September 26 (Reuters) – The Taliban government in Afghanistan on Sunday appealed to resume international flights, promising full cooperation with the airlines, saying the problems at Kabul airport had been resolved.
The statement from the Foreign Ministry comes as the new administration has stepped up efforts to open up the country and gain international acceptance following the collapse of the Western-backed government last month.
A limited number of auxiliary and passenger flights have been in operation from the airport. But normal commercial services have not yet resumed since it was shut down in the wake of the chaotic evacuation of tens of thousands of foreigners and vulnerable Afghans that followed the Taliban’s seizure of the capital.
The airport, which was damaged during the evacuation, has since been reopened with the assistance of technical teams from Qatar and Turkey.
While some airlines, including Pakistan International Airlines, have offered limited services and some people have been able to get seats on flights, prices have been reported to be many times higher than normal.

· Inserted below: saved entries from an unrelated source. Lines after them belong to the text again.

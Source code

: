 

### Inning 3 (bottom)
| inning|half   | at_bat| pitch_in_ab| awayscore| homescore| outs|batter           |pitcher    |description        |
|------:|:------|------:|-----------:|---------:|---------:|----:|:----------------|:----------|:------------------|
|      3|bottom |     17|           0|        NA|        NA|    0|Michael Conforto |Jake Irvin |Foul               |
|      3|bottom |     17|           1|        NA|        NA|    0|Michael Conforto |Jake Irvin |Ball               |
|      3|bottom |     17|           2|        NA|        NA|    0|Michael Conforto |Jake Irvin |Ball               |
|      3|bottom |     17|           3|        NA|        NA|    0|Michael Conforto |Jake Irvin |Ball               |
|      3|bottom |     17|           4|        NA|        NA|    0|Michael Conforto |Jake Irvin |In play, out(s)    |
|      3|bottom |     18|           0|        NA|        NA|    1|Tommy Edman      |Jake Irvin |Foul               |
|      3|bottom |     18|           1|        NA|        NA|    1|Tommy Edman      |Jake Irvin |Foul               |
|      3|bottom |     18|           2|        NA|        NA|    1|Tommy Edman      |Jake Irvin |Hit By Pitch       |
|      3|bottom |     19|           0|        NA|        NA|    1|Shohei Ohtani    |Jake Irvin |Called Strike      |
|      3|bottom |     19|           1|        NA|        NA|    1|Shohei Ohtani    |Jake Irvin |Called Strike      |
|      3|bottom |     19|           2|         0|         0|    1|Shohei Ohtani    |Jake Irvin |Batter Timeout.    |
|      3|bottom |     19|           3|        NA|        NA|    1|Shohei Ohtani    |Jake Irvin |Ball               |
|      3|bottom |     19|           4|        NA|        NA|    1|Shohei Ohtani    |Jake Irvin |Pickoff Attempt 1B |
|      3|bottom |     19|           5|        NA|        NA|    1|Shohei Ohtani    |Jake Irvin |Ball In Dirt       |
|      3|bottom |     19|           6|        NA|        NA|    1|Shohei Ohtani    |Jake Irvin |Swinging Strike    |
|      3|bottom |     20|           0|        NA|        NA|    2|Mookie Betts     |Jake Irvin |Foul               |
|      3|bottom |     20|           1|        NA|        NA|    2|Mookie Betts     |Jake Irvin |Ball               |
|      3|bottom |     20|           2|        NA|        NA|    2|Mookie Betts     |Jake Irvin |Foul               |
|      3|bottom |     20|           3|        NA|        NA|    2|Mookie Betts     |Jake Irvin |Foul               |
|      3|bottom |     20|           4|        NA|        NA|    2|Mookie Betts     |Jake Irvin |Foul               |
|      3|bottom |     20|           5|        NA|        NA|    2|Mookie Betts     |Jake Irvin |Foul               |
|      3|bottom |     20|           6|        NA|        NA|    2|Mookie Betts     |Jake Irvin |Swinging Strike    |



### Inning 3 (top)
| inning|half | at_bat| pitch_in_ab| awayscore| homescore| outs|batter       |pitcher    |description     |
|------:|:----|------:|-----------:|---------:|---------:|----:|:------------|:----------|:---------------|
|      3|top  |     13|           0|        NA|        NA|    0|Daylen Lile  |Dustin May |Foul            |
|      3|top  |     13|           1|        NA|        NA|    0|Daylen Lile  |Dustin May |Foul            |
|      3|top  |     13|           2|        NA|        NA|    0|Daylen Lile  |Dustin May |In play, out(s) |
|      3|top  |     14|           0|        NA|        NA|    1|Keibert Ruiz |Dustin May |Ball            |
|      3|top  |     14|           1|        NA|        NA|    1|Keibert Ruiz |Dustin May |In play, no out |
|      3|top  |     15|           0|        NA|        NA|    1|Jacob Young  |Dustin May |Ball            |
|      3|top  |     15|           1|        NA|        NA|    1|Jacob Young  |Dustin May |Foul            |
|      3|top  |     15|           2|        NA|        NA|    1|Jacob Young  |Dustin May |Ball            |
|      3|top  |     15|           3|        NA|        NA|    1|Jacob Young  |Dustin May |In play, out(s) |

Foreign Ministry spokesman Abdul Qahar Balkhi said the suspension of international flights had left many Afghans stranded abroad and also prevented people from traveling to work or study.
“Once the problems at Kabul International Airport have been resolved and the airport is fully operational for domestic and international flights, the IEA assures all airlines of its full cooperation,” he said, using an abbreviation for Islamic Emirate of Afghanistan, the Taliban’s term for their new government.
Since taking power, the Taliban have struggled with a severe economic crisis and have been under pressure from issues ranging from girls’ education to accusations of reprisals against former officials and others linked to the previous government.